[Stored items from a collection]
==========

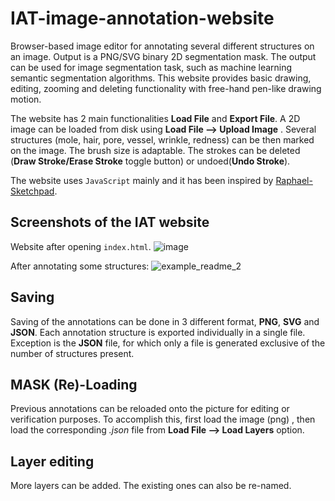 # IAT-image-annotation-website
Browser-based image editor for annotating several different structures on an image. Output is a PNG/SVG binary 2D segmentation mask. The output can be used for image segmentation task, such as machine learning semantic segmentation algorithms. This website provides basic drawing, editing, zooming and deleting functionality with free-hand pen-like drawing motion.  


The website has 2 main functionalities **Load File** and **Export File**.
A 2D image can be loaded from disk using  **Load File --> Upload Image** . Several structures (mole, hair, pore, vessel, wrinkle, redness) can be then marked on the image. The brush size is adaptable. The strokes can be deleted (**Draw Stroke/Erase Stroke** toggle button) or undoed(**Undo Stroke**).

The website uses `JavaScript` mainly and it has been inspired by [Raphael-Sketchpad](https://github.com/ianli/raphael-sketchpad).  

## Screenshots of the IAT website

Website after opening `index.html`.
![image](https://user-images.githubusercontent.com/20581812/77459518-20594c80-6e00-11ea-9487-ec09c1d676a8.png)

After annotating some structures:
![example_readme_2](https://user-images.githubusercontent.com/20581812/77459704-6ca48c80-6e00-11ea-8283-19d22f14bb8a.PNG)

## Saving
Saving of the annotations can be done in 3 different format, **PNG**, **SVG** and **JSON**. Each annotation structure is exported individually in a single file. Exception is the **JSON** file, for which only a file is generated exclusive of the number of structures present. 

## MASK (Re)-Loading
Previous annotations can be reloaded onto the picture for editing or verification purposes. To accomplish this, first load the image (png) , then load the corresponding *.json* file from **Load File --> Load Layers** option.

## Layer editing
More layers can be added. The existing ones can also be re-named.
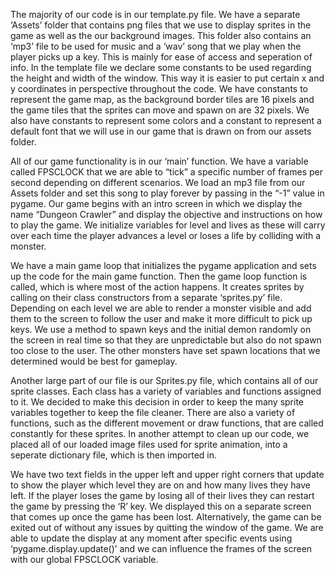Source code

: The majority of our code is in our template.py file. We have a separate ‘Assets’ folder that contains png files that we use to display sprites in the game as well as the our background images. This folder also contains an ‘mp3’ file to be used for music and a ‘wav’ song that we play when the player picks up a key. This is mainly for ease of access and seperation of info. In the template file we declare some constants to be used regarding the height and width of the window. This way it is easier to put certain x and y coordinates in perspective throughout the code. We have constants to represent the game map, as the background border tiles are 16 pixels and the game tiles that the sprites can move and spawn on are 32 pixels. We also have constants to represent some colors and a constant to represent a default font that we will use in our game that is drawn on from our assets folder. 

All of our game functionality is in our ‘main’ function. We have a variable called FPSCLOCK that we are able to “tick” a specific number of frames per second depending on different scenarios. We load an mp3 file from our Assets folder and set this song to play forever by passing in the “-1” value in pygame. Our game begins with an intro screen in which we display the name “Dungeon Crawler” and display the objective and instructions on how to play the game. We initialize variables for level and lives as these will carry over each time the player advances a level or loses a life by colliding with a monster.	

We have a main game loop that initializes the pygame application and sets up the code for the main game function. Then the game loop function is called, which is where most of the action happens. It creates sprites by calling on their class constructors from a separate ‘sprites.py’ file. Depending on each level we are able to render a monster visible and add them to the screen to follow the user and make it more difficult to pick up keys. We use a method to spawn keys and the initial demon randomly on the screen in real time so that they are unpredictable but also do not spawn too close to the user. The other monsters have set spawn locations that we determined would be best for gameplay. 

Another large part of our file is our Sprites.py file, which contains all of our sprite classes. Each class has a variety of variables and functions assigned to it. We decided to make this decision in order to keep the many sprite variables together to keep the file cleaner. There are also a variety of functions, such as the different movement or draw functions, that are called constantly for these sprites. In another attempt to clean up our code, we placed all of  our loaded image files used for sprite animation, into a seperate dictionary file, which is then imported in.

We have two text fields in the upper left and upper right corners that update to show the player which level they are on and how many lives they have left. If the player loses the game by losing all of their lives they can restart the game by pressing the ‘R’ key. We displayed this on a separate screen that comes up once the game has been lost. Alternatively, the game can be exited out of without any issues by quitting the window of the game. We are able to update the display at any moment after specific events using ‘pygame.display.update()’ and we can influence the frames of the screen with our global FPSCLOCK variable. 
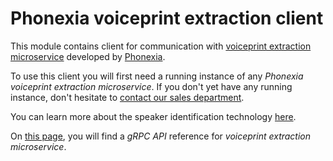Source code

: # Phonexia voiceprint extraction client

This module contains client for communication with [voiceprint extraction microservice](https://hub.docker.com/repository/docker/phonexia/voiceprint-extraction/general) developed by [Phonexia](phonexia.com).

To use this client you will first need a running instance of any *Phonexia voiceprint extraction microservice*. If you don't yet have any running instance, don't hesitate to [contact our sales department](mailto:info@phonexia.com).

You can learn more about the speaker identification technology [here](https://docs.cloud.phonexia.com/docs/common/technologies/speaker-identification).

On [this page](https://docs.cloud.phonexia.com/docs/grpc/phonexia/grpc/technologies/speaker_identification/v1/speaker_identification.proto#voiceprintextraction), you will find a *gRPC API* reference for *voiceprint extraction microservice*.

==========

▸ **Problem description**
Give back every entry word for word, and drop the pictures as you go.

▸ **Response area**
 # IAT-image-annotation-website
Browser-based image editor for annotating several different structures on an image. Output is a PNG/SVG binary 2D segmentation mask. The output can be used for image segmentation task, such as machine learning semantic segmentation algorithms. This website provides basic drawing, editing, zooming and deleting functionality with free-hand pen-like drawing motion.  


The website has 2 main functionalities **Load File** and **Export File**.
A 2D image can be loaded from disk using  **Load File --> Upload Image** . Several structures (mole, hair, pore, vessel, wrinkle, redness) can be then marked on the image. The brush size is adaptable. The strokes can be deleted (**Draw Stroke/Erase Stroke** toggle button) or undoed(**Undo Stroke**).

The website uses `JavaScript` mainly and it has been inspired by [Raphael-Sketchpad](https://github.com/ianli/raphael-sketchpad).  

## Screenshots of the IAT website

Website after opening `index.html`.
![image](https://user-images.githubusercontent.com/20581812/77459518-20594c80-6e00-11ea-9487-ec09c1d676a8.png)

After annotating some structures:
![example_readme_2](https://user-images.githubusercontent.com/20581812/77459704-6ca48c80-6e00-11ea-8283-19d22f14bb8a.PNG)

## Saving
Saving of the annotations can be done in 3 different format, **PNG**, **SVG** and **JSON**. Each annotation structure is exported individually in a single file. Exception is the **JSON** file, for which only a file is generated exclusive of the number of structures present. 

## MASK (Re)-Loading
Previous annotations can be reloaded onto the picture for editing or verification purposes. To accomplish this, first load the image (png) , then load the corresponding *.json* file from **Load File --> Load Layers** option.

## Layer editing
More layers can be added. The existing ones can also be re-named.
Source code

: The majority of our code is in our template.py file. We have a separate ‘Assets’ folder that contains png files that we use to display sprites in the game as well as the our background images. This folder also contains an ‘mp3’ file to be used for music and a ‘wav’ song that we play when the player picks up a key. This is mainly for ease of access and seperation of info. In the template file we declare some constants to be used regarding the height and width of the window. This way it is easier to put certain x and y coordinates in perspective throughout the code. We have constants to represent the game map, as the background border tiles are 16 pixels and the game tiles that the sprites can move and spawn on are 32 pixels. We also have constants to represent some colors and a constant to represent a default font that we will use in our game that is drawn on from our assets folder. 

All of our game functionality is in our ‘main’ function. We have a variable called FPSCLOCK that we are able to “tick” a specific number of frames per second depending on different scenarios. We load an mp3 file from our Assets folder and set this song to play forever by passing in the “-1” value in pygame. Our game begins with an intro screen in which we display the name “Dungeon Crawler” and display the objective and instructions on how to play the game. We initialize variables for level and lives as these will carry over each time the player advances a level or loses a life by colliding with a monster.	

We have a main game loop that initializes the pygame application and sets up the code for the main game function. Then the game loop function is called, which is where most of the action happens. It creates sprites by calling on their class constructors from a separate ‘sprites.py’ file. Depending on each level we are able to render a monster visible and add them to the screen to follow the user and make it more difficult to pick up keys. We use a method to spawn keys and the initial demon randomly on the screen in real time so that they are unpredictable but also do not spawn too close to the user. The other monsters have set spawn locations that we determined would be best for gameplay. 

Another large part of our file is our Sprites.py file, which contains all of our sprite classes. Each class has a variety of variables and functions assigned to it. We decided to make this decision in order to keep the many sprite variables together to keep the file cleaner. There are also a variety of functions, such as the different movement or draw functions, that are called constantly for these sprites. In another attempt to clean up our code, we placed all of  our loaded image files used for sprite animation, into a seperate dictionary file, which is then imported in.

We have two text fields in the upper left and upper right corners that update to show the player which level they are on and how many lives they have left. If the player loses the game by losing all of their lives they can restart the game by pressing the ‘R’ key. We displayed this on a separate screen that comes up once the game has been lost. Alternatively, the game can be exited out of without any issues by quitting the window of the game. We are able to update the display at any moment after specific events using ‘pygame.display.update()’ and we can influence the frames of the screen with our global FPSCLOCK variable. 
Source code

: # Phonexia voiceprint extraction client

This module contains client for communication with [voiceprint extraction microservice](https://hub.docker.com/repository/docker/phonexia/voiceprint-extraction/general) developed by [Phonexia](phonexia.com).

To use this client you will first need a running instance of any *Phonexia voiceprint extraction microservice*. If you don't yet have any running instance, don't hesitate to [contact our sales department](mailto:info@phonexia.com).

You can learn more about the speaker identification technology [here](https://docs.cloud.phonexia.com/docs/common/technologies/speaker-identification).

On [this page](https://docs.cloud.phonexia.com/docs/grpc/phonexia/grpc/technologies/speaker_identification/v1/speaker_identification.proto#voiceprintextraction), you will find a *gRPC API* reference for *voiceprint extraction microservice*.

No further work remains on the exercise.